Do Less, Make More.

How to make more art, do less make more art

Dear Wonderful, Creative You:

One of the things that has fascinated me most about art over the last few years is how powerful it is when we create space. I find the less I do, the more I make. For me, and my students, it’s about creating space:

  • Physical space in which to create
  • Mental space that is dedicated to dreaming about art
  • Time in which to create slowly

And I also love creating space on the page.

While fullness can be emotional and beautiful, space can be equally so. The white spaces have so much to say. They speak to me about the space I make for art in general. It reminds me to give my work room to breathe.

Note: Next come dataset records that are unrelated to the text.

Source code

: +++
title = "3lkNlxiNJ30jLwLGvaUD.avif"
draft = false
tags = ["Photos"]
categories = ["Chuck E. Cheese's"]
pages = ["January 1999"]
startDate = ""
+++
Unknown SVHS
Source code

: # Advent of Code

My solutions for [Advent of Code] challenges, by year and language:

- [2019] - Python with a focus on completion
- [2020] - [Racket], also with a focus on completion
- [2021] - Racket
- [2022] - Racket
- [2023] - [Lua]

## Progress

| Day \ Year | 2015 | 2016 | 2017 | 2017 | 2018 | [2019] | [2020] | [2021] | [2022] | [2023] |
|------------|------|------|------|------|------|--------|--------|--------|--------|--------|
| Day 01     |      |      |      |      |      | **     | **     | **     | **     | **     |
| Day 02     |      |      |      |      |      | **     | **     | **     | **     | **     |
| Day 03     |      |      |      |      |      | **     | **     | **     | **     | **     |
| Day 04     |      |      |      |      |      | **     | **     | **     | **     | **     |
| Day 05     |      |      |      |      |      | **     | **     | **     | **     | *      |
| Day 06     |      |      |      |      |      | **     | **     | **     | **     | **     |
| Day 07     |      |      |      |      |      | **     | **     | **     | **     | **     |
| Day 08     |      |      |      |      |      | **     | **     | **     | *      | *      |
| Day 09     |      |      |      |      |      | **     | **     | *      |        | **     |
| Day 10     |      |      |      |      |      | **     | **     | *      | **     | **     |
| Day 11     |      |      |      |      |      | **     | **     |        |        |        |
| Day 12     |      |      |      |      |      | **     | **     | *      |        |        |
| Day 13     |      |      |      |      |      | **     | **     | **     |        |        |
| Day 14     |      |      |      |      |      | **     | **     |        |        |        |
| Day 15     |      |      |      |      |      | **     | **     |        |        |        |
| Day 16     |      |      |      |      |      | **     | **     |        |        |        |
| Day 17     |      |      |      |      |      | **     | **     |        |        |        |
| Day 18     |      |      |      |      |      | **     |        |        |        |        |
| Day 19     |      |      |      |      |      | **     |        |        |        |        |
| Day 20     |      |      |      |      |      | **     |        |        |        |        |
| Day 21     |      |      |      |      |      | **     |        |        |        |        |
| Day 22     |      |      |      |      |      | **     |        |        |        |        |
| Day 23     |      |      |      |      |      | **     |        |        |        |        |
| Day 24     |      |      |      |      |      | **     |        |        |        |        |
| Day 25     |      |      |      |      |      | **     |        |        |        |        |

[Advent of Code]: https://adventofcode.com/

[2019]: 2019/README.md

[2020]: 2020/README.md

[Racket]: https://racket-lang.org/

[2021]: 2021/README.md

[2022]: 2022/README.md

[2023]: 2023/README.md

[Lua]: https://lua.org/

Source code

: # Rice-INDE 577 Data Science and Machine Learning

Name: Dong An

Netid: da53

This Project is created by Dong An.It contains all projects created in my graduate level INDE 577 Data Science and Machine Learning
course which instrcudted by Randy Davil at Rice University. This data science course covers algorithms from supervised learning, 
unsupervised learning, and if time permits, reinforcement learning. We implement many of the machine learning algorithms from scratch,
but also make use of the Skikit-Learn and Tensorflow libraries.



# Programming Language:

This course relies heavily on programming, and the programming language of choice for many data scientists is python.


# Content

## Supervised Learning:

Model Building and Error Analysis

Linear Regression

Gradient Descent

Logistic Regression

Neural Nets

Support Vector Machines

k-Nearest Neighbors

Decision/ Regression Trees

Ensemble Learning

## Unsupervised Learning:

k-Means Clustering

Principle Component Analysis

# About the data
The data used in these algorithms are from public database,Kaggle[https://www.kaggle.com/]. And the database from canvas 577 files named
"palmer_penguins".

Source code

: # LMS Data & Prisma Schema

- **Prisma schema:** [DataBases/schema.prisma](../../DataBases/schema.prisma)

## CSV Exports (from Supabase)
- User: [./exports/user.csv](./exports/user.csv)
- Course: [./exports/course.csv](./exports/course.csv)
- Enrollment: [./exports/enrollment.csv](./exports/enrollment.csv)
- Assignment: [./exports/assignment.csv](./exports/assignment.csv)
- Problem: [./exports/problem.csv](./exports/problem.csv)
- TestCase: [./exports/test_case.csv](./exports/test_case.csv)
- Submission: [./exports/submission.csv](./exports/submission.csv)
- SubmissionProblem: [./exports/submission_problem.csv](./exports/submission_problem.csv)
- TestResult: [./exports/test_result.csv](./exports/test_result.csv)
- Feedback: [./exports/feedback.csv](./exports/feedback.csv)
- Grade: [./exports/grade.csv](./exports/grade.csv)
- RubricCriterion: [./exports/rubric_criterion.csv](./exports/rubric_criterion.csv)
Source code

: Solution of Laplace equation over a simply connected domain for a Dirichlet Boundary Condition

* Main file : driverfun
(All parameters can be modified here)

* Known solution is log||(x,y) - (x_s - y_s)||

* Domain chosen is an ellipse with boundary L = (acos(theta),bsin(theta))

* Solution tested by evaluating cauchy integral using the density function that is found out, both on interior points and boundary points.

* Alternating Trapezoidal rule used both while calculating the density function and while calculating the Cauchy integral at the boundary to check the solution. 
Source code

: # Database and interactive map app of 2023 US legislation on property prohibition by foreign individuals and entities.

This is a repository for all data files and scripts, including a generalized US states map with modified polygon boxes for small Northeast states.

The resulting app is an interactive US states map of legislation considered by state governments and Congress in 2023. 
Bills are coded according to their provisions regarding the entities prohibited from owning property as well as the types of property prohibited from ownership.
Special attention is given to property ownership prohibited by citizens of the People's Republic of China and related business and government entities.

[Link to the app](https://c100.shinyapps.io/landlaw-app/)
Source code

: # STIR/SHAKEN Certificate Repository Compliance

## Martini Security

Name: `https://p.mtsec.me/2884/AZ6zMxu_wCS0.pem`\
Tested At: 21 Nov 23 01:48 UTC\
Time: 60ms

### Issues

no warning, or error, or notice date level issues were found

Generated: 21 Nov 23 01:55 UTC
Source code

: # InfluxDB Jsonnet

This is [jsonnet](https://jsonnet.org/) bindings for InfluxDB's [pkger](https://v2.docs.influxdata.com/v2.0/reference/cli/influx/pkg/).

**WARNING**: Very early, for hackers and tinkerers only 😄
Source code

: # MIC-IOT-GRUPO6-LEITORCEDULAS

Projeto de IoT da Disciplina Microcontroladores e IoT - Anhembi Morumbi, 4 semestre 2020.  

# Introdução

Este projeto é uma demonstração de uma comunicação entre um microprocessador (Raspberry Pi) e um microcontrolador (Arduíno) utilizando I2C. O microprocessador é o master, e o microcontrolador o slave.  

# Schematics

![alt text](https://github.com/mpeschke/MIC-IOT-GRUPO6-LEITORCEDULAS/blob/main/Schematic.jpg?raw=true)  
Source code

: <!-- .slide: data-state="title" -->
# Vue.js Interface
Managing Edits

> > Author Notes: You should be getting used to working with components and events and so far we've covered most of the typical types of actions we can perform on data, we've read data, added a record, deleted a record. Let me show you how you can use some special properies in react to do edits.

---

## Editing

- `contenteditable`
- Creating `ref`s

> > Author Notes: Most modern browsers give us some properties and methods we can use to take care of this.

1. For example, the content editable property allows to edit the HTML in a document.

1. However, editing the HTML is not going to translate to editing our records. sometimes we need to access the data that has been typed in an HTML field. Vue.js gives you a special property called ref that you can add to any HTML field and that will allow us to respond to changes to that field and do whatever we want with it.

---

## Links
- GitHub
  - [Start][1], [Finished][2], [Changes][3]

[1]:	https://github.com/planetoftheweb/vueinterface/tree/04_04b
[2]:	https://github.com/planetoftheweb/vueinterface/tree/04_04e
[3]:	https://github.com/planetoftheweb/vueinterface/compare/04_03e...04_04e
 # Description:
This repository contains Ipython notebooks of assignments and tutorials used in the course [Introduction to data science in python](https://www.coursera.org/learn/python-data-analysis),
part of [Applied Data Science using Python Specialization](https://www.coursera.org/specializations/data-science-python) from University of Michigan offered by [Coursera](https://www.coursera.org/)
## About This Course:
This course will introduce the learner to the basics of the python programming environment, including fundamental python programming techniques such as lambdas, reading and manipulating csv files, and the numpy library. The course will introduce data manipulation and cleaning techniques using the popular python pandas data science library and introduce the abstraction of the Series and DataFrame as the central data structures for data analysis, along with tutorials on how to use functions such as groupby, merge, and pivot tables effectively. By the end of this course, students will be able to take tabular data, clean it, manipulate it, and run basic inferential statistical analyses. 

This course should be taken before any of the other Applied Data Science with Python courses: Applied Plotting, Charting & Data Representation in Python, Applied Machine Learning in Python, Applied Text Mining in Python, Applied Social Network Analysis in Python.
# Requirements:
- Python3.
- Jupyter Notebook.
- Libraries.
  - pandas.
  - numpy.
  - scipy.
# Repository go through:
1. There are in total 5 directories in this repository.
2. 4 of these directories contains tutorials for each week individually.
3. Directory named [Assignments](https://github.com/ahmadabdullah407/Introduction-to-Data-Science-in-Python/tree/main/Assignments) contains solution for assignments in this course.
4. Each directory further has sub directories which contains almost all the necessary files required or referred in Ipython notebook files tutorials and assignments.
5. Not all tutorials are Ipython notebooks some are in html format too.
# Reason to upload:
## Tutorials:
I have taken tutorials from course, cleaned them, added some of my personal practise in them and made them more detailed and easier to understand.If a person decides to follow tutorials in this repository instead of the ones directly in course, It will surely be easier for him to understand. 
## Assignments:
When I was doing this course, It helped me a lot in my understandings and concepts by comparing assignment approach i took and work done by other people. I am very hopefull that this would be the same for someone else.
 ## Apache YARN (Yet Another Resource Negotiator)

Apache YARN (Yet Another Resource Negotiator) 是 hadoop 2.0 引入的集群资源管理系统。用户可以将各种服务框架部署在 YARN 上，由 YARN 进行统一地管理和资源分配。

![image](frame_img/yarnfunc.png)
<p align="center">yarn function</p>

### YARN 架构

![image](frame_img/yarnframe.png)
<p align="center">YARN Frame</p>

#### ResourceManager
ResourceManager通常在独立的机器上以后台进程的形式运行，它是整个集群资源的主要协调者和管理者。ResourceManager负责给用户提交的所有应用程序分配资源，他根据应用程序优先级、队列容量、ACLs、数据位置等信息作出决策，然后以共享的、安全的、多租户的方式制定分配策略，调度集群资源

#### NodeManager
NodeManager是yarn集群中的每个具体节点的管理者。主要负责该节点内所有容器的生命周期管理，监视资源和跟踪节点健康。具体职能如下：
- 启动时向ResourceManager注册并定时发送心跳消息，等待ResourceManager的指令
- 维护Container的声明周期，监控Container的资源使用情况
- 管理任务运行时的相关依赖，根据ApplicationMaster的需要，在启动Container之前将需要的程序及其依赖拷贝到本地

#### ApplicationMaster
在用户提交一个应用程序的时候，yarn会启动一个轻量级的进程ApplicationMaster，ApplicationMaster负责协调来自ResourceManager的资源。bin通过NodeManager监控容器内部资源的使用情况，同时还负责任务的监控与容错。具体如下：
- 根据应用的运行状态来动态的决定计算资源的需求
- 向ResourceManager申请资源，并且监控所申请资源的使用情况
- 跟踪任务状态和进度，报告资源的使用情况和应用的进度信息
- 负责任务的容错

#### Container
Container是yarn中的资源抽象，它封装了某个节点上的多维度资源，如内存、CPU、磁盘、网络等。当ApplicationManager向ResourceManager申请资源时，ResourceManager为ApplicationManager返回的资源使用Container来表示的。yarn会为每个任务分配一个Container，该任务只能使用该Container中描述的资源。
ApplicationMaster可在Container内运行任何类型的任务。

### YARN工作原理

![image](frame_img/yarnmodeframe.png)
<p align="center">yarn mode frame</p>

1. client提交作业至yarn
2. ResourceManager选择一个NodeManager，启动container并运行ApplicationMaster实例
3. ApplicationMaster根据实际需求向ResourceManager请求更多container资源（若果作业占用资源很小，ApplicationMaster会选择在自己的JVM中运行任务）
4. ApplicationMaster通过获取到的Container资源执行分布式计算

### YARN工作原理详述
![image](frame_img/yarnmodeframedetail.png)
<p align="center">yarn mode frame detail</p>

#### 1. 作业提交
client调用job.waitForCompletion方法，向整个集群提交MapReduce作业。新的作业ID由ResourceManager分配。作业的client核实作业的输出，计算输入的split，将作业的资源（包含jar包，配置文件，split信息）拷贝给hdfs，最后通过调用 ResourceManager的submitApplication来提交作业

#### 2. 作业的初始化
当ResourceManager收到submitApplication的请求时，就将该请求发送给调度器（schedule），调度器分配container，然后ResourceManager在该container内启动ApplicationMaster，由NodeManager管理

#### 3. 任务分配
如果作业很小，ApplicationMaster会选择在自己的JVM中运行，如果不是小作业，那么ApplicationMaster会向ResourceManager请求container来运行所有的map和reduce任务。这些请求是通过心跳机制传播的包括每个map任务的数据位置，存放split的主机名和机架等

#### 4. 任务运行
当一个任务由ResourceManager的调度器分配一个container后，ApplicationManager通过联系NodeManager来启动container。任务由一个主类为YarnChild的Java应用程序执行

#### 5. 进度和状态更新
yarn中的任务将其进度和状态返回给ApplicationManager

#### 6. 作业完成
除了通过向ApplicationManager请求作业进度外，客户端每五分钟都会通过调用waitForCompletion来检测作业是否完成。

At an art retreat I attended several years ago, the facilitator suggested that we invite a sense spaciousness to our weekend. I loved this invitation, and I’ve carried it with me since, in both my art and teaching.

For me spaciousness means that I don’t need to rush, or push, or fret – but rather allow … and watch with curiosity as things unfold. Of course I mess this up sometimes and get frustrated or pressure myself, but when I realize what’s happened, I come back to slowing down and creating space, and things always improve.

Creating space in my art work means giving each element a sense of honor. It honors the process of exploration, and the inspiration from nature that brought me there. Space gives the subject of each page an opportunity to speak clearly – unencumbered by other ideas. When I work this way, I feel less pressure to produce, and have more fun exploring.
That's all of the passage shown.